Listed records:
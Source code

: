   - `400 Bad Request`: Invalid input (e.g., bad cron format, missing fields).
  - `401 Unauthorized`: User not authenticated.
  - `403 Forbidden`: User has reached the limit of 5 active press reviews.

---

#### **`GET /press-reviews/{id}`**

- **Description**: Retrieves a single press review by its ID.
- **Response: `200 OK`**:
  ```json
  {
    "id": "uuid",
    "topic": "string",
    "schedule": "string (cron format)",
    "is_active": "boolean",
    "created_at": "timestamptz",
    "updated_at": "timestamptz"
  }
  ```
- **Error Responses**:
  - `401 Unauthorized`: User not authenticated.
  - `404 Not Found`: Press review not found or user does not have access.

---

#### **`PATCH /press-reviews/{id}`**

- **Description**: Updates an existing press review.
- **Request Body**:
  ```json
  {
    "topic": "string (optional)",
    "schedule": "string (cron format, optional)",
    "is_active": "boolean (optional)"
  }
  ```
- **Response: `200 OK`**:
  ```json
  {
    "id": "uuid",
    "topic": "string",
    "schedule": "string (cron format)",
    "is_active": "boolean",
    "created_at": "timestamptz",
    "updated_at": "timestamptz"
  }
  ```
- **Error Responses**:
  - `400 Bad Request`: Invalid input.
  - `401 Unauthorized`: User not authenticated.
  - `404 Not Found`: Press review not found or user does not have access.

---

Assignment: Copy out every entry exactly.

Finished exercise:
Source code

:   - `400 Bad Request`: Invalid input (e.g., bad cron format, missing fields).
  - `401 Unauthorized`: User not authenticated.
  - `403 Forbidden`: User has reached the limit of 5 active press reviews.

---

#### **`GET /press-reviews/{id}`**

- **Description**: Retrieves a single press review by its ID.
- **Response: `200 OK`**:
  ```json
  {
    "id": "uuid",
    "topic": "string",
    "schedule": "string (cron format)",
    "is_active": "boolean",
    "created_at": "timestamptz",
    "updated_at": "timestamptz"
  }
  ```
- **Error Responses**:
  - `401 Unauthorized`: User not authenticated.
  - `404 Not Found`: Press review not found or user does not have access.

---

#### **`PATCH /press-reviews/{id}`**

- **Description**: Updates an existing press review.
- **Request Body**:
  ```json
  {
    "topic": "string (optional)",
    "schedule": "string (cron format, optional)",
    "is_active": "boolean (optional)"
  }
  ```
- **Response: `200 OK`**:
  ```json
  {
    "id": "uuid",
    "topic": "string",
    "schedule": "string (cron format)",
    "is_active": "boolean",
    "created_at": "timestamptz",
    "updated_at": "timestamptz"
  }
  ```
- **Error Responses**:
  - `400 Bad Request`: Invalid input.
  - `401 Unauthorized`: User not authenticated.
  - `404 Not Found`: Press review not found or user does not have access.

---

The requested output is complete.